Look through the data that follows and work out how many lines contain the string "must". Nothing but that number should be given.

RECORD SET>

____________________

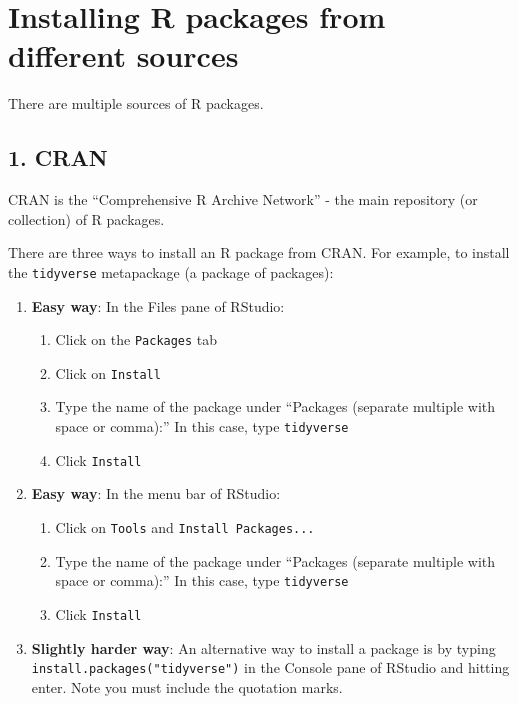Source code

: \documentclass[
]{book}
\providecommand{\tightlist}{%
  \setlength{\itemsep}{0pt}\setlength{\parskip}{0pt}}
\begin{document}
\hypertarget{installing-r-packages-from-different-sources}{%
\section{Installing R packages from different sources}\label{installing-r-packages-from-different-sources}}

There are multiple sources of R packages.

\hypertarget{cran}{%
\subsection*{1. CRAN}\label{cran}}

CRAN is the ``Comprehensive R Archive Network'' - the main repository (or collection) of R packages.

There are three ways to install an R package from CRAN. For example, to install the \texttt{tidyverse} metapackage (a package of packages):

\begin{enumerate}
\def\labelenumi{\arabic{enumi}.}
\tightlist
\item
  \textbf{Easy way}: In the Files pane of RStudio:

  \begin{enumerate}
  \def\labelenumii{\alph{enumii}.}
  \tightlist
  \item
    Click on the \texttt{Packages} tab
  \item
    Click on \texttt{Install}
  \item
    Type the name of the package under ``Packages (separate multiple with space or comma):'' In this case, type \texttt{tidyverse}
  \item
    Click \texttt{Install}
  \end{enumerate}
\item
  \textbf{Easy way}: In the menu bar of RStudio:

  \begin{enumerate}
  \def\labelenumii{\alph{enumii}.}
  \tightlist
  \item
    Click on \texttt{Tools} and \texttt{Install\ Packages...}
  \item
    Type the name of the package under ``Packages (separate multiple with space or comma):'' In this case, type \texttt{tidyverse}
  \item
    Click \texttt{Install}
  \end{enumerate}
\item
  \textbf{Slightly harder way}: An alternative way to install a package is by typing \texttt{install.packages("tidyverse")} in the Console pane of RStudio and hitting enter. Note you must include the quotation marks.
\end{enumerate}
\end{document}
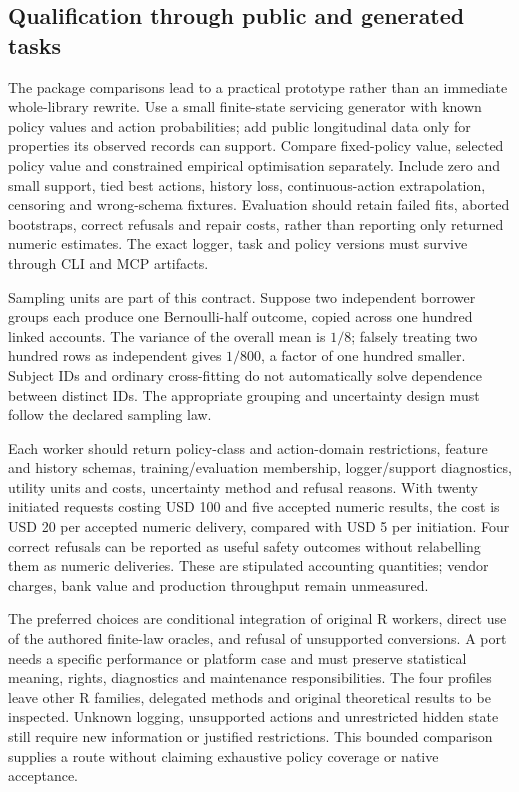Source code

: \subsection{Qualification through public and generated tasks}
The package comparisons lead to a practical prototype rather than an immediate
whole-library rewrite. Use a small finite-state servicing generator with known
policy values and action probabilities; add public longitudinal data only for
properties its observed records can support. Compare fixed-policy value, selected
policy value and constrained empirical optimisation separately. Include zero and
small support, tied best actions, history loss, continuous-action extrapolation,
censoring and wrong-schema fixtures. Evaluation should retain failed fits,
aborted bootstraps, correct refusals and repair costs, rather than reporting only
returned numeric estimates. The exact logger, task and policy versions must survive
through CLI and MCP artifacts.

Sampling units are part of this contract. Suppose two independent borrower groups
each produce one Bernoulli-half outcome, copied across one hundred linked accounts.
The variance of the overall mean is $1/8$; falsely treating two hundred rows as
independent gives $1/800$, a factor of one hundred smaller. Subject IDs and ordinary
cross-fitting do not automatically solve dependence between distinct IDs. The
appropriate grouping and uncertainty design must follow the declared sampling law.
\citep{exec24_policiesr_reference}

Each worker should return policy-class and action-domain restrictions, feature and
history schemas, training/evaluation membership, logger/support diagnostics, utility
units and costs, uncertainty method and refusal reasons. With twenty initiated
requests costing USD 100 and five accepted numeric results, the cost is USD 20 per
accepted numeric delivery, compared with USD 5 per initiation. Four correct refusals
can be reported as useful safety outcomes without relabelling them as numeric
deliveries. These are stipulated accounting quantities; vendor charges, bank value
and production throughput remain unmeasured.\citep{exec24_policiesr_reference}

The preferred choices are conditional integration of original R workers, direct use
of the authored finite-law oracles, and refusal of unsupported conversions. A port
needs a specific performance or platform case and must preserve statistical meaning,
rights, diagnostics and maintenance responsibilities. The four profiles leave other
R families, delegated methods and original theoretical results to be inspected.
Unknown logging, unsupported actions and unrestricted hidden state still require
new information or justified restrictions. This bounded comparison supplies a route
without claiming exhaustive policy coverage or native acceptance.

____________________

RESULT OF THE TASK>
4